1. The total number of elements on the left equals (m + n) // 2 (or // 2 + 1 for odd total).
2. Every element on the left is <= every element on the right.

If we binary-search for the cut position i in the smaller array (nums1), the cut position in the larger array j is determined: j = half - i. At each i, check the boundary elements:

• nums1[i-1] <= nums2[j] (left of A doesn’t bleed into right of B)
• nums2[j-1] <= nums1[i] (left of B doesn’t bleed into right of A)

If both hold, we’ve found the right partition.

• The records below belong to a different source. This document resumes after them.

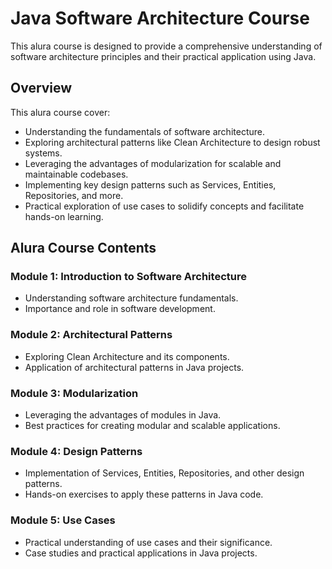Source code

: # Java Software Architecture Course

This alura course is designed to provide a comprehensive understanding of software architecture principles and their practical application using Java.

## Overview

This alura course cover:

- Understanding the fundamentals of software architecture.
- Exploring architectural patterns like Clean Architecture to design robust systems.
- Leveraging the advantages of modularization for scalable and maintainable codebases.
- Implementing key design patterns such as Services, Entities, Repositories, and more.
- Practical exploration of use cases to solidify concepts and facilitate hands-on learning.

## Alura Course Contents

### Module 1: Introduction to Software Architecture
- Understanding software architecture fundamentals.
- Importance and role in software development.

### Module 2: Architectural Patterns
- Exploring Clean Architecture and its components.
- Application of architectural patterns in Java projects.

### Module 3: Modularization
- Leveraging the advantages of modules in Java.
- Best practices for creating modular and scalable applications.

### Module 4: Design Patterns
- Implementation of Services, Entities, Repositories, and other design patterns.
- Hands-on exercises to apply these patterns in Java code.

### Module 5: Use Cases
- Practical understanding of use cases and their significance.
- Case studies and practical applications in Java projects.
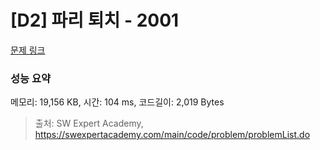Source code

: # [D2] 파리 퇴치 - 2001 

[문제 링크](https://swexpertacademy.com/main/code/problem/problemDetail.do?contestProbId=AV5PzOCKAigDFAUq) 

### 성능 요약

메모리: 19,156 KB, 시간: 104 ms, 코드길이: 2,019 Bytes



> 출처: SW Expert Academy, https://swexpertacademy.com/main/code/problem/problemList.do
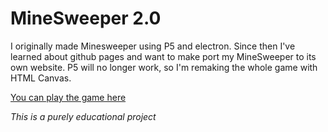 # MineSweeper 2.0

I originally made Minesweeper using P5 and electron. Since then I've learned
about github pages and want to make port my MineSweeper to its own website.
P5 will no longer work, so I'm remaking the whole game with HTML Canvas.


[You can play the game here](ahl96.github.com/Minsweeper)

*This is a purely educational project*
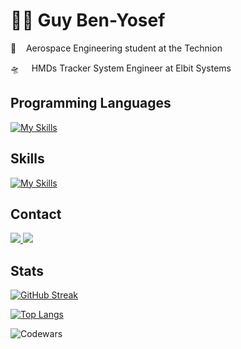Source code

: # :man_mechanic: Guy Ben-Yosef
:rocket:&nbsp;&nbsp;&nbsp; Aerospace Engineering student at the Technion

:flying_saucer:	&nbsp;&nbsp;&nbsp; HMDs Tracker System Engineer at Elbit Systems

## Programming Languages
[![My Skills](https://skillicons.dev/icons?i=python,cpp,matlab,java,react)](https://skillicons.dev)

## Skills
[![My Skills](https://skillicons.dev/icons?i=raspberrypi,arduino,latex,git)](https://skillicons.dev)

## Contact

<a href="https://www.linkedin.com/in/guy-ben-yosef/" ><img src="https://img.shields.io/badge/LinkedIn-0077B5?style=for-the-badge&logo=linkedin&logoColor=white" /> </a>
<a href="mailto:gbenjos@gmail.com" ><img src="https://img.shields.io/badge/Gmail-D14836?style=for-the-badge&logo=gmail&logoColor=white" /> </a>

## Stats

[![GitHub Streak](https://streak-stats.demolab.com?user=guy-ben-yosef&theme=gruvbox&date_format=j%20M%5B%20Y%5D&mode=weekly&card_width=495&hide_border=true)](https://git.io/streak-stats)

[![Top Langs](https://github-readme-stats.vercel.app/api/top-langs/?username=Guy-Ben-Yosef&layout=compact&theme=gruvbox&card_width=495&hide_border=true)](https://github.com/anuraghazra/github-readme-stats)

![Codewars](https://github.r2v.ch/codewars?user=Guy-Ben-Yosef)
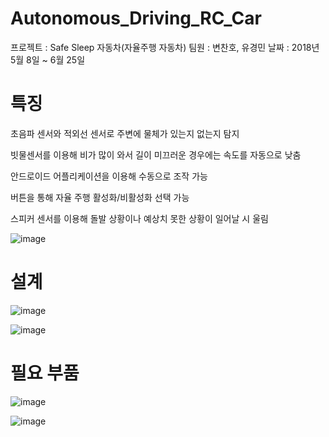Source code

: # Autonomous_Driving_RC_Car

프로젝트 : Safe Sleep 자동차(자율주행 자동차)
팀원 : 변찬호, 유경민
날짜 : 2018년 5월 8일 ~ 6월 25일

# 특징
초음파 센서와 적외선 센서로 주변에 물체가 있는지 없는지 탐지

빗물센서를 이용해 비가 많이 와서 길이 미끄러운 경우에는 속도를 자동으로 낮춤

안드로이드 어플리케이션을 이용해 수동으로 조작 가능

버튼을 통해 자율 주행 활성화/비활성화 선택 가능

스피커 센서를 이용해 돌발 상황이나 예상치 못한 상황이 일어날 시 울림

![image](https://user-images.githubusercontent.com/38696775/140664547-4ae61f47-6495-4f8c-902d-7523edd32868.png)



# 설계
![image](https://user-images.githubusercontent.com/38696775/140664559-ebf95a9f-840a-45c9-85f2-7c741d9561dc.png)

![image](https://user-images.githubusercontent.com/38696775/140664594-50023f87-6cc3-4836-a43e-9b0aa0e5fa95.png)


# 필요 부품
![image](https://user-images.githubusercontent.com/38696775/140664574-c6d1d5b7-9acf-46b8-899d-3b73978bb009.png)

![image](https://user-images.githubusercontent.com/38696775/140664577-37e5ddd3-e171-48bb-b0b6-4e735477b042.png)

Use float('inf') / float('-inf') to handle boundary cases where a partition is at the very edge.

Algorithm

1. Ensure nums1 is the shorter array (swap if needed).
2. Set lo = 0, hi = len(nums1).
3. While lo <= hi:
   • i = (lo + hi) // 2 — cut in nums1 (0..m elements on left).
   • j = half - i — cut in nums2.
   • Let A_left = nums1[i-1] (or -inf), A_right = nums1[i] (or +inf), similarly for B.
   • If A_left <= B_right and B_left <= A_right: valid partition.
     • Odd total: return max(A_left, B_left).
     • Even total: return (max(A_left, B_left) + min(A_right, B_right)) / 2.
   • If A_left > B_right: i is too large → hi = i - 1.
   • Else: i is too small → lo = i + 1.

flowchart LR
    S(["nums1=[1,2]  nums2=[3,4]  half=2\nlo=0  hi=2"])
    S --> m0["i=1  j=1\nA_left=1  A_right=2\nB_left=3  B_right=4\n1≤4 but 3>2 → i too small → lo=2"]
    m0 --> m1["i=2  j=0\nA_left=2  A_right=+inf\nB_left=-inf  B_right=3\n2≤3 and -inf≤inf → valid\neven: (max(2,-inf)+min(inf,3))/2=(2+3)/2=2.5"]

Solution

def findMedianSortedArrays(nums1, nums2):
    # Always binary-search the smaller array
    if len(nums1) > len(nums2):
        nums1, nums2 = nums2, nums1

    m, n = len(nums1), len(nums2)
    half = (m + n) // 2
    lo, hi = 0, m

    while lo <= hi:
        i = (lo + hi) // 2   # cut in nums1: i elements on left
        j = half - i          # cut in nums2: j elements on left

        A_left  = nums1[i - 1] if i > 0 else float("-inf")
        A_right = nums1[i]     if i < m else float("inf")
        B_left  = nums2[j - 1] if j > 0 else float("-inf")
        B_right = nums2[j]     if j < n else float("inf")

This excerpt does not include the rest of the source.